A former top US military commander has called for the dismissal of key Pentagon officials, saying he was "disappointed" by their failure to properly plan for post-war developments in Iraq.
Retired general Anthony Zinni warned that the US military could reach "breaking point".
Zinni, who headed the US Central Command from 1997 to 2000, did not name the officials he would like to see leave. But when asked on PBS television's The NewsHour with Jim Lehrer if heads should roll at the Department of Defence, Zinni answered: "Absolutely."
"Any time we lose lives, any time we have miscalculated, any
time we have to go back to the American people and ask for more treasure, more sacrifice and it was not calculated and it should have been, then somebody should be held responsible," he said.
Responding to a question calling for his assessment of Defence Secretary Donald Rumsfeld’s performance, Zinni said he was ''disappointed in the planning for this operation".

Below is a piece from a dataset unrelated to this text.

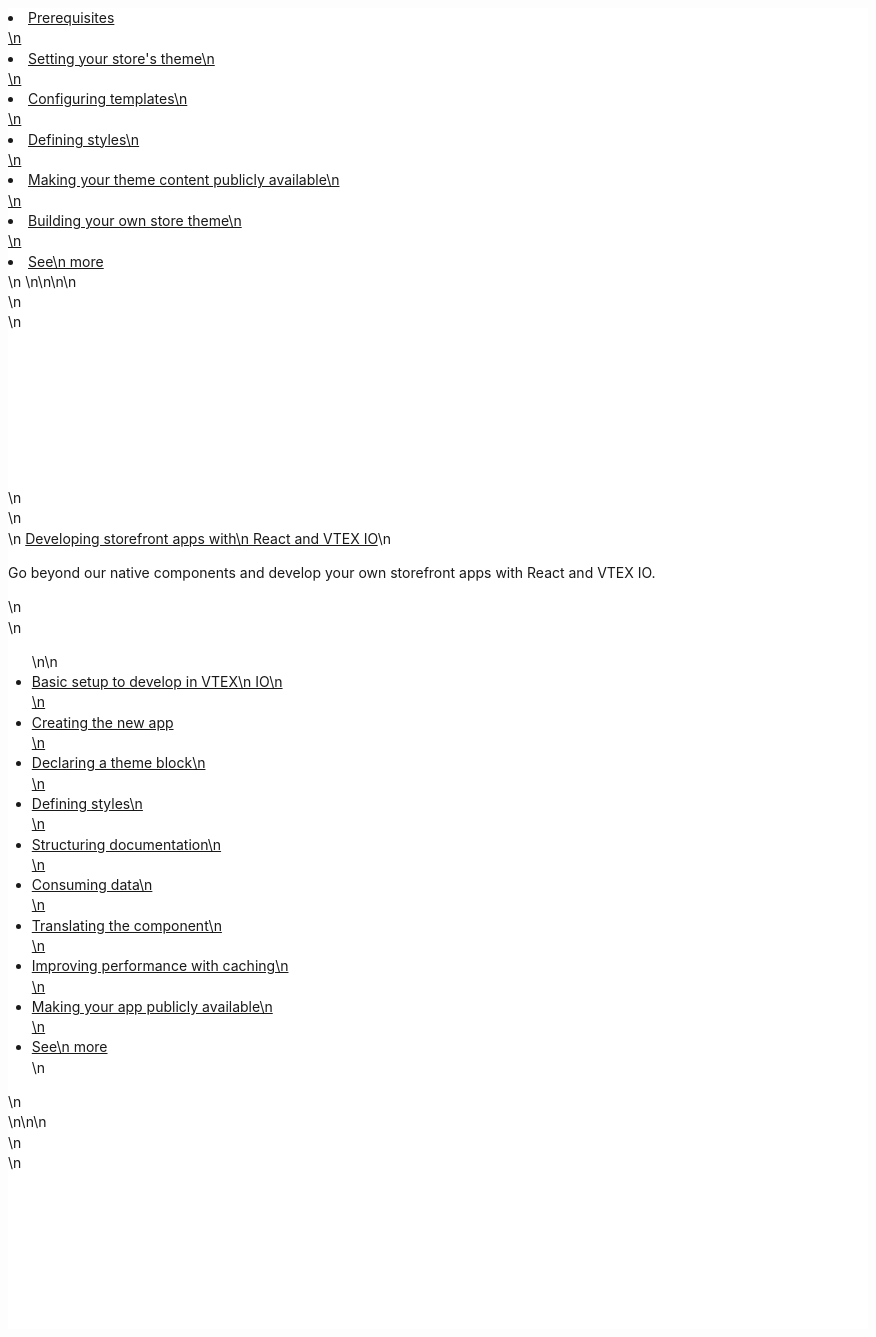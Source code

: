 <li><a class=\"vtex-section-option\" href=\"https://developers.vtex.com/vtex-developer-docs/docs/vtex-io-documentation-2-prerequesites\">Prerequisites</li>\n        <li><a class=\"vtex-section-option\" href=\"https://developers.vtex.com/vtex-developer-docs/docs/vtex-io-documentation-3-settingyourstoretheme\">Setting your store's theme\n        </li>\n        <li><a class=\"vtex-section-option\" href=\"https://developers.vtex.com/vtex-developer-docs/docs/vtex-io-documentation-4-configuringtemplates\">Configuring templates\n        </li>\n        <li><a class=\"vtex-section-option\" href=\"https://developers.vtex.com/vtex-developer-docs/docs/vtex-io-documentation-5-definingstyles\">Defining styles\n        </li>\n        <li><a class=\"vtex-section-option\" href=\"https://developers.vtex.com/vtex-developer-docs/docs/vtex-io-documentation-making-your-theme-content-public\">Making your theme content publicly available\n        </li>\n        <li><a class=\"vtex-section-option\" href=\"https://developers.vtex.com/vtex-developer-docs/docs/vtex-io-documentation-6-buildingyourownstoretheme\">Building your own store theme\n        </li>\n        <li><a href=\"https://developers.vtex.com/vtex-developer-docs/docs/getting-started-3\" class=\"see-more\">See\n                more</a></li>\n    </ul>\n</div>\n\n\n<div class=\"doc-type\">\n    <div class=\"column1\">\n        <svg xmlns=\"http://www.w3.org/2000/svg\" viewBox=\"0 0 48 48\" width=\"25\" height=\"25\">\n            <title>app store</title>\n            <g class=\"nc-icon-wrapper\" stroke-linecap=\"square\" stroke-linejoin=\"miter\" stroke-width=\"2\" fill=\"#f71963\"\n                stroke=\"#f71963\">\n                <rect x=\"4\" y=\"4\" width=\"15\" height=\"15\" rx=\"2\" fill=\"none\" stroke=\"#142032\" stroke-miterlimit=\"10\" />\n                <rect data-color=\"color-2\" x=\"29.213\" y=\"4.213\" width=\"14.573\" height=\"14.573\" rx=\"1.943\"\n                    transform=\"translate(2.559 29.178) rotate(-45)\" fill=\"none\" stroke-miterlimit=\"10\" />\n                <rect x=\"29\" y=\"29\" width=\"15\" height=\"15\" rx=\"2\" fill=\"none\" stroke=\"#142032\" stroke-miterlimit=\"10\" />\n                <rect x=\"4\" y=\"29\" width=\"15\" height=\"15\" rx=\"2\" fill=\"none\" stroke=\"#142032\" stroke-miterlimit=\"10\" />\n            </g>\n        </svg>\n    </div>\n    <div class=\"column2\">\n        <a href=\"https://developers.vtex.com/vtex-developer-docs/docs/vtex-io-documentation-1-developing-storefront-apps-using-react-and-vtex-io\">Developing storefront apps with\n            React and VTEX IO</a>\n        <p>Go beyond our native components and develop your own storefront apps with React and VTEX IO.</p>\n    </div>\n    <ul class=\"row3\">\n\n        <li><a class=\"vtex-section-option\" href=\"https://developers.vtex.com/vtex-developer-docs/docs/vtex-io-documentation-2-basic-development-setup-in-vtex-io\">Basic setup to develop in VTEX\n                IO\n        </li>\n        <li><a class=\"vtex-section-option\" href=\"https://developers.vtex.com/vtex-developer-docs/docs/vtex-io-documentation-3-creating-the-new-app\">Creating the new app</li>\n        <li><a class=\"vtex-section-option\" href=\"https://developers.vtex.com/vtex-developer-docs/docs/vtex-io-documentation-4-declaring-a-theme-block\">Declaring a theme block\n        </li>\n        <li><a class=\"vtex-section-option\" href=\"https://developers.vtex.com/vtex-developer-docs/docs/vtex-io-documentation-5-defining-styles\">Defining styles\n        </li>\n        <li><a class=\"vtex-section-option\" href=\"https://developers.vtex.com/vtex-developer-docs/docs/vtex-io-documentation-6-structuring-documentation\">Structuring documentation\n        </li>\n        <li><a class=\"vtex-section-option\" href=\"https://developers.vtex.com/vtex-developer-docs/docs/vtex-io-documentation-7-consuming-data\">Consuming data\n        </li>\n        <li><a class=\"vtex-section-option\" href=\"https://developers.vtex.com/vtex-developer-docs/docs/vtex-io-documentation-8-translating-the-component\">Translating the component\n        </li>\n        <li><a class=\"vtex-section-option\" href=\"https://developers.vtex.com/vtex-developer-docs/docs/vtex-io-documentation-9-improving-performance-with-caching\">Improving performance with caching\n        </li>\n        <li><a class=\"vtex-section-option\" href=\"https://developers.vtex.com/vtex-developer-docs/docs/vtex-io-documentation-10-making-your-app-publicly-available\">Making your app publicly available\n        </li>\n        <li><a href=\"https://developers.vtex.com/vtex-developer-docs/docs/vtex-io-documentation-1-developing-storefront-apps-using-react-and-vtex-io\" class=\"see-more\">See\n                more</a></li>\n    </ul>\n</div>\n\n\n<div class=\"doc-type\">\n    <div class=\"column1\">\n        <svg xmlns=\"http://www.w3.org/2000/svg\" viewBox=\"0 0 48 48\" width=\"25\" height=\"25\">\n            <title>plug 2</title>\n            <g class=\"nc-icon-wrapper\" stroke-linecap=\"square\" stroke-linejoin=\"miter\" stroke-width=\"2\" fill=\"#f71963\"\n                stroke=\"#f71963\">\n                <line x1=\"3\" y1=\"45\" x2=\"7.929\" y2=\"40.071\" fill=\"none\" stroke=\"#142032\" stroke-miterlimit=\"10\" />\n                <path d=\"M11.929,21.929l-4,4A10,10,0,0,0,22.071,40.071l4-4Z\" fill=\"none\" stroke=\"#142032\"\n                    stroke-miterlimit=\"10\" />\n                <line x1=\"45\" y1=\"3\" x2=\"40.071\" y2=\"7.929\" fill=\"none\" stroke-miterlimit=\"10\" data-color=\"color-2\" />\n                <path d=\"M36.071,26.071l4-4A10,10,0,0,0,25.929,7.929l-4,4Z\" fill=\"none\" stroke-miterlimit=\"10\"\n                    data-color=\"color-2\" />\n                <line x1=\"20\" y1=\"22\" x2=\"16\" y2=\"26\" fill=\"none\" stroke=\"#142032\" stroke-miterlimit=\"10\" />\n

“I'm disappointed in what was advertised as transformation of the military. I have yet to see it. I don't understand it. I see a military that's very strained, that could reach the breaking point."
Speaking in Congress earlier on Wednesday, Rumsfeld said
charges that the Pentagon had no plan for post-war Iraq were "just utter nonsense."
But Zinni insisted that management of the US armed forces and their structure "has not become clear and maybe is not realistic in looking at the situations we face in the world".
The PBS interview marked the second time the no-nonsense former Centcom commander and Middle East special envoy blasted President George Bush administration's handling of the war and military affairs in general.
Addressing a Marine Corps Association gathering on 4 September, Zinni suggested the United States might be slipping into a new quagmire similar to the Vietnam War.
"I see a military...that could reach breaking point"
Major General Anthony Zinni
"I ask you, is it happening again?" the general said in that speech. "And you're going to have to answer that question, just like the American people are."
In his interview, Zinni appeared to take a step back, saying he did not believe the United States was stuck in a quagmire in Iraq. "But I do think we can't do business as usual," he stressed. "We can't just stay the course and keep doing the same things."
Zinni also said he believed the administration "exaggerated" the threat to US national security from Iraqi dictator Saddam Hussein in advance of the war.
"And I think that's dangerous," he pointed out. "We've been down that road before. If it was to take down Saddam because he is bad and evil, if it was to improve things in the region, if it was a strategic decision based on some strategic assessment, it should have run on its own merits."
In the run-up to the war, President George Bush accused Iraq of failing to get rid of weapons of mass destruction as required by UN resolutions - and of maintaining secret ties with the al-Qaida network accused of responsibility for the September 11 attacks on the US.
But his administration has so far failed to find either chemical or biological weapons in Iraq or provide solid proof of Saddam's al-Qaida connection.